Zdawałoby się, że Vincenzo Natali, który włamał się na salony pomysłowym „Cubem” i podtrzymał swoją markę wyrafinowanym „Cypherem”, nie jest w stanie nakręcić filmu słabego. Chłopak zebrał się jednak w sobie i stworzył „Wielkie nic”. Dosłownie i w przenośni.
Zniknięta fabuła w nieistniejącej komedii
[Vincenzo Natali „Wielkie nic” - recenzja]
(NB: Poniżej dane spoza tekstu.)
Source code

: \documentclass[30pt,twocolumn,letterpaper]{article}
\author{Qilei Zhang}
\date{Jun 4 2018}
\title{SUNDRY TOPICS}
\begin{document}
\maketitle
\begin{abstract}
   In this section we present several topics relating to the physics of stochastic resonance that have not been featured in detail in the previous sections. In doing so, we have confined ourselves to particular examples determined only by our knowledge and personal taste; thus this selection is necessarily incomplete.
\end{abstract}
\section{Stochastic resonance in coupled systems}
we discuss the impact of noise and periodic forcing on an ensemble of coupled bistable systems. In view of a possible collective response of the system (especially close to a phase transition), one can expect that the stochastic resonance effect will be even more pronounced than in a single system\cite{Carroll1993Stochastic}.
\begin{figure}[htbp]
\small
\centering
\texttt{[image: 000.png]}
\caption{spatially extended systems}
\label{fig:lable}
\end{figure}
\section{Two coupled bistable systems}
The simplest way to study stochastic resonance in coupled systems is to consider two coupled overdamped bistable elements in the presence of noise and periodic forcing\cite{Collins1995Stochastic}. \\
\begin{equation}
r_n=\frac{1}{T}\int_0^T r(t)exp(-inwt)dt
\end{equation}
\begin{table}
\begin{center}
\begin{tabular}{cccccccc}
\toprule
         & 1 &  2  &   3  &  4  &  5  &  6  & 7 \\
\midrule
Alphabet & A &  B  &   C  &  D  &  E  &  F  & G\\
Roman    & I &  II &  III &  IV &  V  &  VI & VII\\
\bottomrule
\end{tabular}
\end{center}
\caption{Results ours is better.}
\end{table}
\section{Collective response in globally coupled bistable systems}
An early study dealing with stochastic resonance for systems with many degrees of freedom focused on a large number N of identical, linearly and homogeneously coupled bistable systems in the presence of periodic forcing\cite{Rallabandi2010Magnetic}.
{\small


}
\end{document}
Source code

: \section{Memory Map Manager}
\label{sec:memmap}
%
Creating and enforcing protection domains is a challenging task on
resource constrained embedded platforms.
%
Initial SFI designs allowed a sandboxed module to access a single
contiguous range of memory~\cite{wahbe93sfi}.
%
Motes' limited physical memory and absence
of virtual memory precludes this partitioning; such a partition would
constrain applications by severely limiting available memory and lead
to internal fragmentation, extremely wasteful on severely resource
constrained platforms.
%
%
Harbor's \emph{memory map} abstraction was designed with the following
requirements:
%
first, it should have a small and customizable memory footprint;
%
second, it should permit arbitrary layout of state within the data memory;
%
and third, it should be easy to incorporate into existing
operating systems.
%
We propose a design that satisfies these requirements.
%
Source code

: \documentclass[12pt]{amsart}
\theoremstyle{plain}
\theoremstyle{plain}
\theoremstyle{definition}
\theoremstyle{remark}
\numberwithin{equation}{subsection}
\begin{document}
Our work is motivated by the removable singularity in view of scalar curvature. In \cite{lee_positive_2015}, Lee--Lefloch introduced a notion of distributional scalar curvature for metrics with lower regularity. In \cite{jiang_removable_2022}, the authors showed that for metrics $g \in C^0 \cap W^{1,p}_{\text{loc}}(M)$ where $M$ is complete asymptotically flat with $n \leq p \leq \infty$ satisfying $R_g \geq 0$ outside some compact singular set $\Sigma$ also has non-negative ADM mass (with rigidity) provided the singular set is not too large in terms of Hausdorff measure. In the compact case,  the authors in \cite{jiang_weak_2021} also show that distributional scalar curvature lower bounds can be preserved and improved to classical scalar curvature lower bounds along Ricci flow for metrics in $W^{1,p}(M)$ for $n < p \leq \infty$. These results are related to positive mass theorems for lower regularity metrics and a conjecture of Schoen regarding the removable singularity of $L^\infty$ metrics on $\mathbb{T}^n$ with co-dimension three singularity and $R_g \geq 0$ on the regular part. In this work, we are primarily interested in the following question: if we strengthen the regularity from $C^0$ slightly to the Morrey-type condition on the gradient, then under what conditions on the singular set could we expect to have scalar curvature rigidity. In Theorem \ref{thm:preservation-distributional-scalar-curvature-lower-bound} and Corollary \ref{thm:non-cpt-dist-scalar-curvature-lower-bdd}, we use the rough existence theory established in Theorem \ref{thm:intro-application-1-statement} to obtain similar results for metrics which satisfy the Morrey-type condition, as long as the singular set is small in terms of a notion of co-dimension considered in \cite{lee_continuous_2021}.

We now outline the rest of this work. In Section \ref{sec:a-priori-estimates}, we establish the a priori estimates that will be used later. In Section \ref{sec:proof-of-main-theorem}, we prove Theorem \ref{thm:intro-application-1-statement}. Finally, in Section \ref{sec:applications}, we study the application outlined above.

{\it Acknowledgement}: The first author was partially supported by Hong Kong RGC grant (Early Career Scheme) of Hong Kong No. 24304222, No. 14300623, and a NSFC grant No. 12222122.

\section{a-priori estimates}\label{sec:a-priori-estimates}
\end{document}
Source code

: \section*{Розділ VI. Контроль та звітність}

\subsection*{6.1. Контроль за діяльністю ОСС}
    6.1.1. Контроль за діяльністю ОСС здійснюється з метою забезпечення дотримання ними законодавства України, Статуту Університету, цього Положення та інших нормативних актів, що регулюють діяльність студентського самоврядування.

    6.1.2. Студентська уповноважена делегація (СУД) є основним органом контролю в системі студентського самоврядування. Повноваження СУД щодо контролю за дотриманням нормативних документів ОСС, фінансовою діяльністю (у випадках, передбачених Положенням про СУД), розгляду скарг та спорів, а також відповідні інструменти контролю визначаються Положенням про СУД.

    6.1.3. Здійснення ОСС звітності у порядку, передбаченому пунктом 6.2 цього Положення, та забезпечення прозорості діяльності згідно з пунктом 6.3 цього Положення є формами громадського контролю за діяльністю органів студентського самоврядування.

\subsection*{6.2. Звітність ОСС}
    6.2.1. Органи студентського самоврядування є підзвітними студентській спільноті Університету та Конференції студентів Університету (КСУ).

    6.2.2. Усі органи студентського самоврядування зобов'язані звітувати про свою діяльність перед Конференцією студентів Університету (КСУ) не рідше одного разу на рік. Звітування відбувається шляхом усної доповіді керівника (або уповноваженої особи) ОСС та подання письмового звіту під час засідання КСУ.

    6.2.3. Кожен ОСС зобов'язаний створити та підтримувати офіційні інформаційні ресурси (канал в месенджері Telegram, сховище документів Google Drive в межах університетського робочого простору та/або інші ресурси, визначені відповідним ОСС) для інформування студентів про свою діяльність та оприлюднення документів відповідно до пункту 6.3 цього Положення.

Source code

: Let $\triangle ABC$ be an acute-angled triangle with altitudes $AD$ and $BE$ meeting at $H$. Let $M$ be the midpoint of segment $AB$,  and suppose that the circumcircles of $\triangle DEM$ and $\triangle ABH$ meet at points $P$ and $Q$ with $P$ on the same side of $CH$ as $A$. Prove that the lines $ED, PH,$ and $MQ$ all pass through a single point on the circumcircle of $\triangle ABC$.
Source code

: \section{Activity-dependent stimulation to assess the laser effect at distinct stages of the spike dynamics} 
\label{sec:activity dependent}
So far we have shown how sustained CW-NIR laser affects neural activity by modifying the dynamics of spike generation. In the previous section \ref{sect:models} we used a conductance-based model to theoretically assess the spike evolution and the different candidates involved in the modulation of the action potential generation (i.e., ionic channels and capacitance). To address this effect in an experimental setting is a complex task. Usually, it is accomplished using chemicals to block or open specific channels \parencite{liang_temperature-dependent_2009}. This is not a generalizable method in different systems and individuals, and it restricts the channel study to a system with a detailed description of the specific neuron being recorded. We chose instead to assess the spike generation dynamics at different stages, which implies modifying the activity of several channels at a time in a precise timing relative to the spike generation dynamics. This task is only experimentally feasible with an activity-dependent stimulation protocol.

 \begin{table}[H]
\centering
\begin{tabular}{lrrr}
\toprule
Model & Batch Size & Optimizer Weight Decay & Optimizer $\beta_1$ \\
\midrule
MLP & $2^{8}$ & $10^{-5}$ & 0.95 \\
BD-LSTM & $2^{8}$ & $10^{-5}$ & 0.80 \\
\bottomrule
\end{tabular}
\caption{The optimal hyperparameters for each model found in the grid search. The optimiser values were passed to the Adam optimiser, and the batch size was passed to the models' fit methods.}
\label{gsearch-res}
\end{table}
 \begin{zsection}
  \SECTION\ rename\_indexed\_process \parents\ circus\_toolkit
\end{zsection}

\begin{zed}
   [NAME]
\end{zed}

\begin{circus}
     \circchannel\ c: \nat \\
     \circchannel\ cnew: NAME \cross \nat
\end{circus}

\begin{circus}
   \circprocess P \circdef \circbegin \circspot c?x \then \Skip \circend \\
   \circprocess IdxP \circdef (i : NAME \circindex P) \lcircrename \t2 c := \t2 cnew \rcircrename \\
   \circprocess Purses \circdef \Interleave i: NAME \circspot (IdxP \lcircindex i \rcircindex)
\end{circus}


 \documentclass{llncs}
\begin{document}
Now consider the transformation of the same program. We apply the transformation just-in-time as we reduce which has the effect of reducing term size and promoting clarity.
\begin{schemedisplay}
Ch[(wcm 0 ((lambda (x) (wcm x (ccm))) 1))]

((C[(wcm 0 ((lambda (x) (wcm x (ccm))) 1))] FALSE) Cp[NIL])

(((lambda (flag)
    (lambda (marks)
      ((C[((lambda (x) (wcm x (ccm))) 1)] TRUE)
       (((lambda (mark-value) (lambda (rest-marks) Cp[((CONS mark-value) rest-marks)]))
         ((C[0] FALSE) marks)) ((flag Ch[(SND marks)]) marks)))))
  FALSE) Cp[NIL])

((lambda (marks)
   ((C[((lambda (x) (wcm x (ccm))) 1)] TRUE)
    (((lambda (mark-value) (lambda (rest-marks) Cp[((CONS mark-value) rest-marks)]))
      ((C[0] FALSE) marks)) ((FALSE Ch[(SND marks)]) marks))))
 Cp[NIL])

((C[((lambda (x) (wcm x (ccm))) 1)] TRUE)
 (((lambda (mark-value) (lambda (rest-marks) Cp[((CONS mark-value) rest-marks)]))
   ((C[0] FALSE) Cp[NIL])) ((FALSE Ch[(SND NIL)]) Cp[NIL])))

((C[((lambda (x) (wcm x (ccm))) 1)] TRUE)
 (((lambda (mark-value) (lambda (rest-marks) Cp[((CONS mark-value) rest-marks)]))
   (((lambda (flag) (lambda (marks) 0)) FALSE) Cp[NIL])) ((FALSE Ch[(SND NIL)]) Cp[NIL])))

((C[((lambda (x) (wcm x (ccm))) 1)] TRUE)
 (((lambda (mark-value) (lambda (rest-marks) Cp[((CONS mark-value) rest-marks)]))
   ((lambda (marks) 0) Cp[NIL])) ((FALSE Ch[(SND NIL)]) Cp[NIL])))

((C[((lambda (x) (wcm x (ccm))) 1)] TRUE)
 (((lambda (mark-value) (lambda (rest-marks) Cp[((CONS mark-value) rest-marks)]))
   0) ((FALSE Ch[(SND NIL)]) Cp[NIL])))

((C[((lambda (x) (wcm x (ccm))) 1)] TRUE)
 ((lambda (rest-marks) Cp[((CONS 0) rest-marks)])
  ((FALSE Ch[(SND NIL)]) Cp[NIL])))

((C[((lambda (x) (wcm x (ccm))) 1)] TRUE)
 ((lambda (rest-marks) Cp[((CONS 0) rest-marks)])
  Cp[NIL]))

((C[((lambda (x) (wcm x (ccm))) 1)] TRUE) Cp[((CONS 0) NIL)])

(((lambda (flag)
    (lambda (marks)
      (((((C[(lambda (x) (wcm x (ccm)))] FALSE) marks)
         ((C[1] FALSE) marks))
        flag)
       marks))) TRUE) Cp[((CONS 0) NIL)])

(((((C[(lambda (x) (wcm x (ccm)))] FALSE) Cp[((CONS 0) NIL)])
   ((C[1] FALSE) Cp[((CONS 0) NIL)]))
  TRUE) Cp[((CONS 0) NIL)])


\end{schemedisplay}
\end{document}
Zdawałoby się, że Vincenzo Natali, który włamał się na salony pomysłowym „Cubem” i podtrzymał swoją markę wyrafinowanym „Cypherem”, nie jest w stanie nakręcić filmu słabego. Chłopak zebrał się jednak w sobie i stworzył „Wielkie nic”. Dosłownie i w przenośni.
Vincenzo Natali
‹Wielkie nic›
A miało być tak różowo. Ogólny zamysł mówił o historii dwóch nieudaczników, którzy nie radzą sobie w życiu codziennym. Jeden wzbrania się przed wychodzeniem z domu i kontaktuje się z ludźmi wyłącznie przez telefon, drugi zaś, otwarty na ludzi, tryska energią i pomysłami, tylko że z różnych powodów raz za razem ponosi klęski. Gdy pewnego dnia masa krytyczna życiowych niepowodzeń zostaje przekroczona, cały świat nagle znika, zaś bohaterowie – wraz z wiekową, sypiącą się kamieniczką – lądują na oślepiająco białej, pustej płaszczyźnie, czyli tytułowym Wielkim Nic.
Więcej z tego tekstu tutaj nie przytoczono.